The delay shows the high relevance the deal has for the Greek parliamentarians and society.
The deal for Macedonia’s name change was agreed between the Greek and Macedonian prime ministers Alexis Tsipras and Zoran Zaev. Once ratified by parliaments of both countries, it could open the way for the now “Republic of North Macedonia” to join the EU and NATO.
The crucial support of opposition’s Albanian parties, enabled Zaev to secure enough votes in parliament to ratify the deal, thus changing country’s name to North Macedonia. If successful, the vote in the Greek parliament will be of historic proportions for countries’ bilateral relations, as well as with potential positive effects for the Balkans.
Serbia and Kosovo are also engaged in negotiations for the normalization of their relations, albeit seemingly unsuccessful ones. However, a positive result of Friday’s vote in the Greek parliament is expected to intensify the constructive pressure by the international community on a deal that would bring Serbia to recognize Kosovo’s statehood. Both countries’ advancement toward the EU is dependent on a final bilateral agreement.
Furthermore, the stalled negotiations between Albania and Greece for an agreement on the maritime border could also restart under the leadership of prime ministers of both countries, who also lead the ministries of foreign affairs.

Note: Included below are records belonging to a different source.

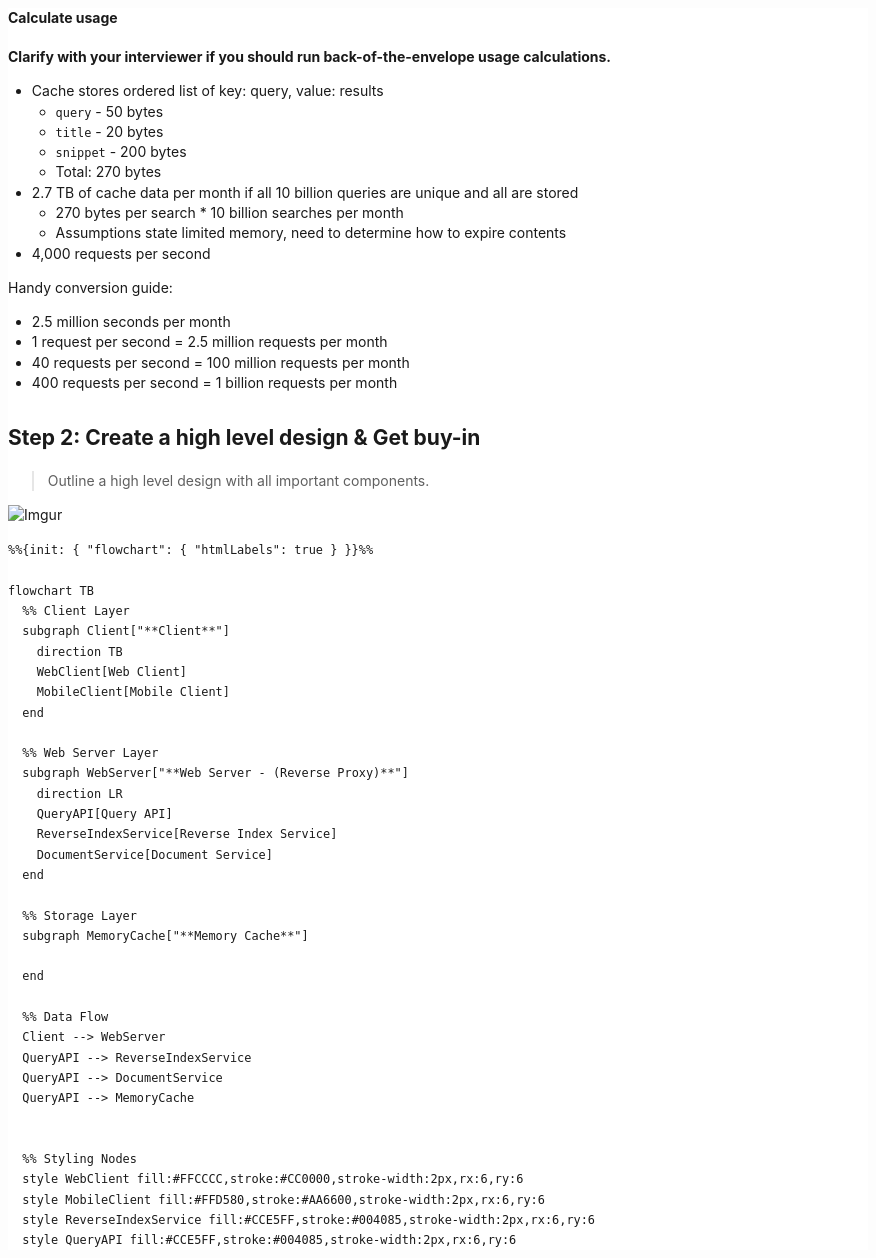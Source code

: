 #### Calculate usage

**Clarify with your interviewer if you should run back-of-the-envelope usage calculations.**

* Cache stores ordered list of key: query, value: results
    * `query` - 50 bytes
    * `title` - 20 bytes
    * `snippet` - 200 bytes
    * Total: 270 bytes
* 2.7 TB of cache data per month if all 10 billion queries are unique and all are stored
    * 270 bytes per search * 10 billion searches per month
    * Assumptions state limited memory, need to determine how to expire contents
* 4,000 requests per second

Handy conversion guide:

* 2.5 million seconds per month
* 1 request per second = 2.5 million requests per month
* 40 requests per second = 100 million requests per month
* 400 requests per second = 1 billion requests per month

## Step 2: Create a high level design & Get buy-in

> Outline a high level design with all important components.




![Imgur](http://i.imgur.com/KqZ3dSx.png) 


```mermaid
%%{init: { "flowchart": { "htmlLabels": true } }}%%

flowchart TB
  %% Client Layer
  subgraph Client["**Client**"]
    direction TB
    WebClient[Web Client]
    MobileClient[Mobile Client]
  end

  %% Web Server Layer
  subgraph WebServer["**Web Server - (Reverse Proxy)**"]
    direction LR
    QueryAPI[Query API]
    ReverseIndexService[Reverse Index Service]
    DocumentService[Document Service]
  end

  %% Storage Layer
  subgraph MemoryCache["**Memory Cache**"]

  end

  %% Data Flow
  Client --> WebServer
  QueryAPI --> ReverseIndexService  
  QueryAPI --> DocumentService
  QueryAPI --> MemoryCache


  %% Styling Nodes
  style WebClient fill:#FFCCCC,stroke:#CC0000,stroke-width:2px,rx:6,ry:6
  style MobileClient fill:#FFD580,stroke:#AA6600,stroke-width:2px,rx:6,ry:6
  style ReverseIndexService fill:#CCE5FF,stroke:#004085,stroke-width:2px,rx:6,ry:6
  style QueryAPI fill:#CCE5FF,stroke:#004085,stroke-width:2px,rx:6,ry:6
```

Meanwhile, the Macedonia name change deal is facing strong opposition in Greece. Opposition’s main party, the New Democracy, argues that prime ministers’ agreement doesn’t give an end to the potential future territorial claims by (North) Macedonia on Greece’s own northern region of Macedonia. Several protests in Greece during the last weeks have turned violent. Today supporters of the Greek Communist Party (KKE) also staged a protest in Athens.
However, Tsipras seems confident in securing the majority of votes for the deal in the 300-seat parliament. The ratification requires only half of the votes of deputies present in the session but Tsipras has stated that he will get an absolute majority of at least 151 of the 300 votes.